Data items
■ ■ ■ ■
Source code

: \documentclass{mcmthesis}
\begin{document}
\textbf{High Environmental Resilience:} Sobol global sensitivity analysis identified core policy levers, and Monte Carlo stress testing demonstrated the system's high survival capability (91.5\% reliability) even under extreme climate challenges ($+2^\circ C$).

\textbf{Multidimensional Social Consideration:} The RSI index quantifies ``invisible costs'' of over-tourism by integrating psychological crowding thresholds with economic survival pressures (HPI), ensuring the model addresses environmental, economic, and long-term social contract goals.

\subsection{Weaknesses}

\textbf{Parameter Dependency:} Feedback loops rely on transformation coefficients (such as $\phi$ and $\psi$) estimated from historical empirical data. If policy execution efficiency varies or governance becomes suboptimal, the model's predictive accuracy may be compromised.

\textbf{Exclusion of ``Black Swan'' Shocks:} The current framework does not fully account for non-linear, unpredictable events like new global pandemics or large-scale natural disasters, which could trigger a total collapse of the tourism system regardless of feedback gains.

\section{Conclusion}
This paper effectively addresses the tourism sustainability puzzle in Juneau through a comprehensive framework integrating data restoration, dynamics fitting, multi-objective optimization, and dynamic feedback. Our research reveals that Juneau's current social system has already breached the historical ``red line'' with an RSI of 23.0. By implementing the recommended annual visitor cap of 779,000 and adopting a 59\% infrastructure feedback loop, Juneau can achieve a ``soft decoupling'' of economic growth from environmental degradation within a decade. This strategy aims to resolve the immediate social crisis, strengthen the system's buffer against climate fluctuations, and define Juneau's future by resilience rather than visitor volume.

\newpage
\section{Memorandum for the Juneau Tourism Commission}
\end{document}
■ ■ ■ ■
Your task is to reproduce exactly the lines that begin at the line containing "social contract goals." and end at the final line of the data above.

\textbf{Multidimensional Social Consideration:} The RSI index quantifies ``invisible costs'' of over-tourism by integrating psychological crowding thresholds with economic survival pressures (HPI), ensuring the model addresses environmental, economic, and long-term social contract goals.

\subsection{Weaknesses}

\textbf{Parameter Dependency:} Feedback loops rely on transformation coefficients (such as $\phi$ and $\psi$) estimated from historical empirical data. If policy execution efficiency varies or governance becomes suboptimal, the model's predictive accuracy may be compromised.

\textbf{Exclusion of ``Black Swan'' Shocks:} The current framework does not fully account for non-linear, unpredictable events like new global pandemics or large-scale natural disasters, which could trigger a total collapse of the tourism system regardless of feedback gains.

\section{Conclusion}
This paper effectively addresses the tourism sustainability puzzle in Juneau through a comprehensive framework integrating data restoration, dynamics fitting, multi-objective optimization, and dynamic feedback. Our research reveals that Juneau's current social system has already breached the historical ``red line'' with an RSI of 23.0. By implementing the recommended annual visitor cap of 779,000 and adopting a 59\% infrastructure feedback loop, Juneau can achieve a ``soft decoupling'' of economic growth from environmental degradation within a decade. This strategy aims to resolve the immediate social crisis, strengthen the system's buffer against climate fluctuations, and define Juneau's future by resilience rather than visitor volume.

\newpage
\section{Memorandum for the Juneau Tourism Commission}
\end{document}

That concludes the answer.